Whereas most houses in and around 1830's-1840's Austin were either log cabins or simple plank dogtrot structures, the Boggy Creek Farmhouse is a Greek Revival design, with identical rooms flanking a central hallway. Its floorplan is similar to that of the French Legation, one of the three oldest existing houses in Austin(thought to have been built 1840-1841). Both are essentially an enclosed dogtrot style. The two front rooms of the Boggy Creek Farmhouse, the parlor and the owners' bedroom, are large, measuring about 16' square. The two back rooms are smaller. Each room has a fireplace, three with the original mantles intact (the fourth lost its mantle to a cooking stove fire). The bricks forming the fireboxes and chimneys are Austin Common. The fireboxes are shallow, a design popular in the late 18th and early 19th centuries. They draw the smoke extremely well; no evidence of sooted or burned spots are found on the mantles.
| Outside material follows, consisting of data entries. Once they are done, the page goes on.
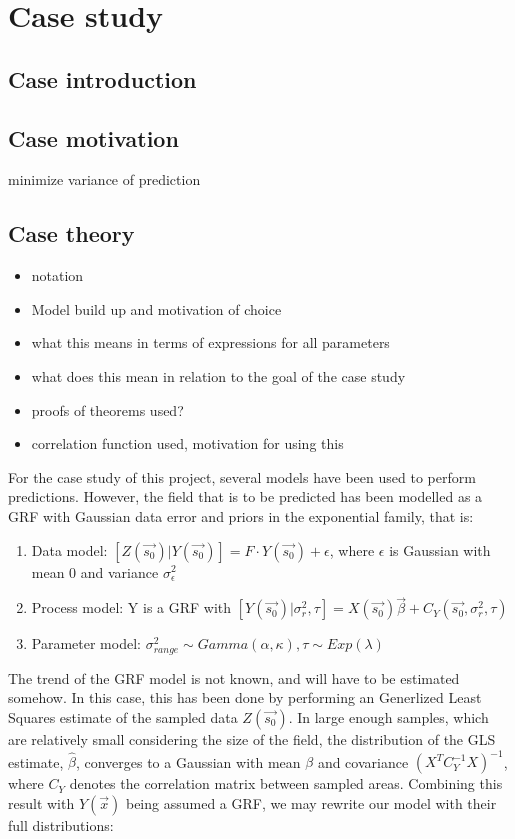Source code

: \documentclass{report}
\begin{document}
\section{Case study}
\subsection{Case introduction}
\subsection{Case motivation}
minimize variance of prediction
\subsection{Case theory}
\begin{itemize}
\item notation
\item Model build up and motivation of choice
\item what this means in terms of expressions for all parameters
\item what does this mean in relation to the goal of the case study
\item proofs of theorems used?
\item correlation function used, motivation for using this
\end{itemize}
For the case study of this project, several models have been used to perform predictions. However, the field that is to be predicted has been modelled as a GRF with Gaussian data error and priors in the exponential family, that is: \\
\begin{enumerate}
\item Data model: $[Z(\vec{s_0})|Y(\vec{s_0})] = F \cdot Y(\vec{s_0}) + \epsilon$, where $\epsilon$ is Gaussian with mean 0 and variance $\sigma_{\epsilon}^2$
\item Process model: Y is a GRF with $[Y(\vec{s_0}) | \sigma_{r}^2, \tau]  = X(\vec{s_0})\vec{\beta} + C_Y(\vec{s_0}, \sigma_{r}^2, \tau)$
\item Parameter model: $\sigma_{range}^2 \sim Gamma(\alpha, \kappa), \tau \sim Exp(\lambda)$ 
\end{enumerate}
The trend of the GRF model is not known, and will have to be estimated somehow. In this case, this has been done by performing an Generlized Least Squares estimate of the sampled data $Z(\vec{s_0})$. In large enough samples, which are relatively small considering the size of the field, the distribution of the GLS estimate, $\hat\beta$, converges to a Gaussian with mean $\beta$ and covariance $(X^{T}C_Y^{-1}X)^{-1}$, where $C_Y$ denotes the correlation matrix between sampled areas. Combining this result with $Y(\vec{x})$ being assumed a GRF, we may rewrite our model with their full distributions:
\end{document}
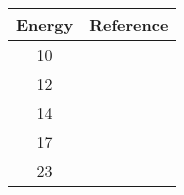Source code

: \centering
\begin{tabular}{|c||c|} 
    \hline 
    \bf{Energy} & \bf{Reference} \\
    \hline
    \hline 
    10 & \cite{Anli1989}\\
    12 & \cite{Anli1989}\\
    14 & \cite{Anli1989}\\
    17 & \cite{Anli1989}\\
    23 & \cite{Lam1985}\\
    \hline
\end{tabular}
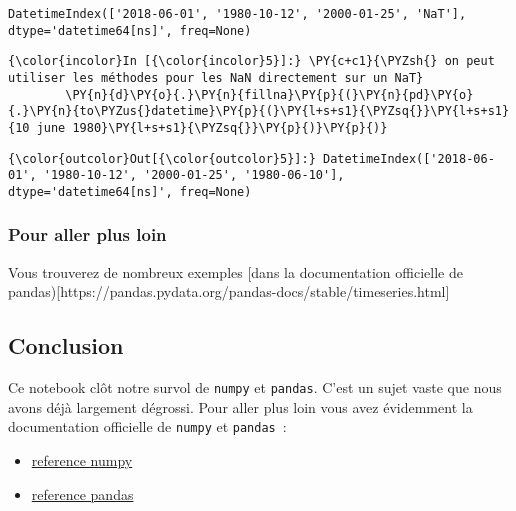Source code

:     \begin{Verbatim}[commandchars=\\\{\},frame=single,framerule=0.3mm,rulecolor=\color{cellframecolor}]
DatetimeIndex(['2018-06-01', '1980-10-12', '2000-01-25', 'NaT'], dtype='datetime64[ns]', freq=None)
\end{Verbatim}

    \begin{Verbatim}[commandchars=\\\{\},frame=single,framerule=0.3mm,rulecolor=\color{cellframecolor}]
{\color{incolor}In [{\color{incolor}5}]:} \PY{c+c1}{\PYZsh{} on peut utiliser les méthodes pour les NaN directement sur un NaT}
        \PY{n}{d}\PY{o}{.}\PY{n}{fillna}\PY{p}{(}\PY{n}{pd}\PY{o}{.}\PY{n}{to\PYZus{}datetime}\PY{p}{(}\PY{l+s+s1}{\PYZsq{}}\PY{l+s+s1}{10 june 1980}\PY{l+s+s1}{\PYZsq{}}\PY{p}{)}\PY{p}{)}
\end{Verbatim}


\begin{Verbatim}[commandchars=\\\{\},frame=single,framerule=0.3mm,rulecolor=\color{cellframecolor}]
{\color{outcolor}Out[{\color{outcolor}5}]:} DatetimeIndex(['2018-06-01', '1980-10-12', '2000-01-25', '1980-06-10'], dtype='datetime64[ns]', freq=None)
\end{Verbatim}
            
    \hypertarget{pour-aller-plus-loin}{%
\subsubsection{Pour aller plus loin}\label{pour-aller-plus-loin}}

    Vous trouverez de nombreux exemples {[}dans la documentation officielle
de
pandas){[}https://pandas.pydata.org/pandas-docs/stable/timeseries.html{]}

    \hypertarget{conclusion}{%
\subsection{Conclusion}\label{conclusion}}

    Ce notebook clôt notre survol de \texttt{numpy} et \texttt{pandas}.
C'est un sujet vaste que nous avons déjà largement dégrossi. Pour aller
plus loin vous avez évidemment la documentation officielle de
\texttt{numpy} et \texttt{pandas}~:

\begin{itemize}
\tightlist
\item
  \href{https://docs.scipy.org/doc/numpy-1.13.0/reference/}{reference
  numpy}
\item
  \href{http://pandas.pydata.org/pandas-docs/stable/index.html}{reference
  pandas}
\end{itemize}

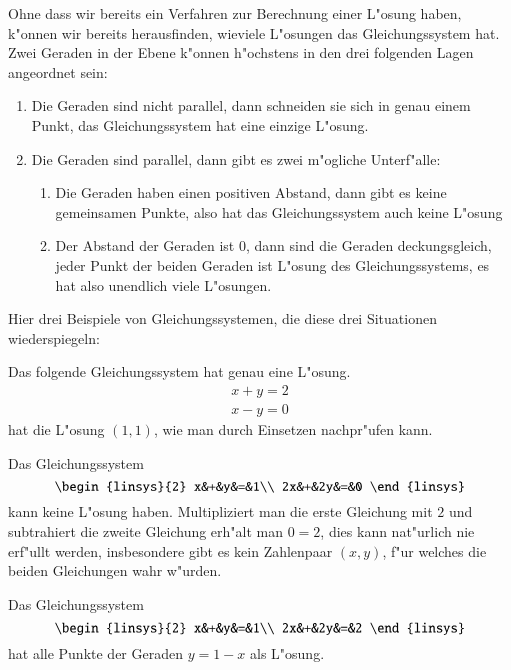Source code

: Ohne dass wir bereits ein Verfahren zur Berechnung einer
L"osung haben, k"onnen wir bereits herausfinden, wieviele
L"osungen das Gleichungssystem hat.
Zwei Geraden in der Ebene
k"onnen h"ochstens in den drei folgenden Lagen angeordnet sein:
\begin{enumerate}
\item Die Geraden sind nicht parallel, dann schneiden sie sich in
genau einem Punkt, das Gleichungssystem hat eine einzige L"osung.
\item Die Geraden sind parallel, dann gibt es zwei m"ogliche Unterf"alle:
\begin{enumerate}
\item Die Geraden haben einen positiven Abstand, dann gibt es keine
gemeinsamen Punkte, also hat das Gleichungssystem auch keine L"osung
\item Der Abstand der Geraden ist $0$, dann sind die Geraden deckungsgleich,
jeder Punkt der beiden Geraden ist L"osung des Gleichungssystems, es hat
also unendlich viele L"osungen.
\end{enumerate}
\end{enumerate}
Hier drei Beispiele von Gleichungssystemen, die diese drei Situationen
wiederspiegeln:
\begin{beispiel}
Das folgende Gleichungssystem hat genau eine L"osung.
\begin{align*}
x+y=2\\
x-y=0
\end{align*}
hat die L"osung $(1,1)$, wie man durch Einsetzen nachpr"ufen kann.
\end{beispiel}
\begin{beispiel}
Das Gleichungssystem
\[
\begin{linsys}{2}
x&+&y&=&1\\
2x&+&2y&=&0
\end{linsys}
\]
kann keine L"osung haben.
Multipliziert man die erste Gleichung mit $2$
und subtrahiert die zweite Gleichung erh"alt man $0=2$, dies kann nat"urlich
nie erf"ullt werden, insbesondere gibt es kein Zahlenpaar $(x,y)$, f"ur
welches die beiden Gleichungen wahr w"urden.
\end{beispiel}
\begin{beispiel}
Das Gleichungssystem
\[
\begin{linsys}{2}
x&+&y&=&1\\
2x&+&2y&=&2
\end{linsys}
\]
hat alle Punkte der Geraden $y=1-x$ als L"osung.
\end{beispiel}

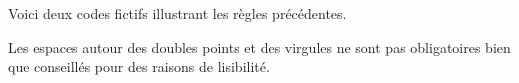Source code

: \documentclass[10pt, a4paper]{article}
\begin{document}
\medskip


Voici deux codes fictifs illustrant les règles précédentes.
\begin{multicols}{2}

\end{multicols}




\begin{tdocnote}
    Les espaces autour des doubles points et des virgules ne sont pas obligatoires bien que conseillés pour des raisons de lisibilité.
\end{tdocnote}
\end{document}
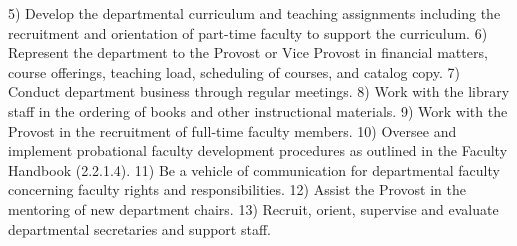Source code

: \documentclass[letterpaper, 11pt]{article}
\begin{document}
5) Develop the departmental curriculum and teaching assignments including the recruitment and orientation of part-time faculty to support the curriculum.
6) Represent the department to the Provost or Vice Provost in financial matters, course offerings, teaching load, scheduling of courses, and catalog copy.
7) Conduct department business through regular meetings.
8) Work with the library staff in the ordering of books and other instructional materials.
9) Work with the Provost in the recruitment of full-time faculty members.
10) Oversee and implement probational faculty development procedures as outlined in the Faculty Handbook (2.2.1.4).
11) Be a vehicle of communication for departmental faculty concerning faculty rights and responsibilities.
12) Assist the Provost in the mentoring of new department chairs.
13) Recruit, orient, supervise and evaluate departmental secretaries and support staff.
\end{document}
There are two chimneys to serve the four fireplaces with duplex flues in each. There are no closets in the house. The original Bastrop loblolly pine floor exists under a narrow pine floor installed in the 1930's (by the Siegmunds). Walls in the house were originally lath and plaster. When wall paper became popular, the lath and plaster was exchanged for shiplap boarding, and wallpaper. There are no original light fixtures and most of the 7' x 3' cypress, pegged, four-panel doors were stolen during a period when the house was vacant.

The original kitchen, Texas style, was in a separate building near the kitchen well, but it later occupied 3 different rooms in the house. The first indoor kitchen was located in the east back room, which was closest to the well on the east side of the house. The wood-fired stove, flued through the chimney, at some point caught the mantle and floor on fire. When the City of Austin extended water lines out to the area, probably in the 1930's, the kitchen was moved into the west back room, closest to the new line. The 3rd and last location of the kitchen is the back part of the central hall area.

The exterior of the house is cypress siding fastened with square nails. All of the windows are original, with some original glass, except the bedroom windows, which were installed as part of the renovation in the late 1930's. At that time the windows on the two front rooms were moved side by side, eliminating the shutter space between them. We hope to restore them to their original position and also reconstruct the originally larger front porch. The roof is pitched up to a flat area between the two chimneys.

Old outbuildings on the property include a garage, probably built in the 1920's. A former resident remembers Grandfather Siegmund's Model T car parked between hay bales in the garage. The garage now houses the Boggy Creek Farmstand. Behind the house is an old shed. When we dug a water line out to the field, we uncovered, at a depth of 14 to18 inches, kitchen garbage such as chicken and roundsteak bones, pottery, and silverware, all in disrepair, very near this simple plank shed. We are told by the Siegmund family that two outhouses were located a little ways beyond this shed. (Thankfully, former families have installed two bathrooms in corners of two of the rooms.) Speaking of digging, it seems that everytime we dig anywhere, we uncover "artifacts," ranging from pottery fragments (identified as from the 1840's) to horseshoes. A professor of archeology, Dr. Karen Bell, and her students, are presently conducting a five-year "dig" on the grounds, hoping to uncover more of the Farm's architectural history.

Special Tribute: The Farmhouse stands as a physical testament to the labors of the African slaves who undoubtedly had a hand in its construction, and who worked the fields of this antebellum plantation. This page is dedicated to their memory.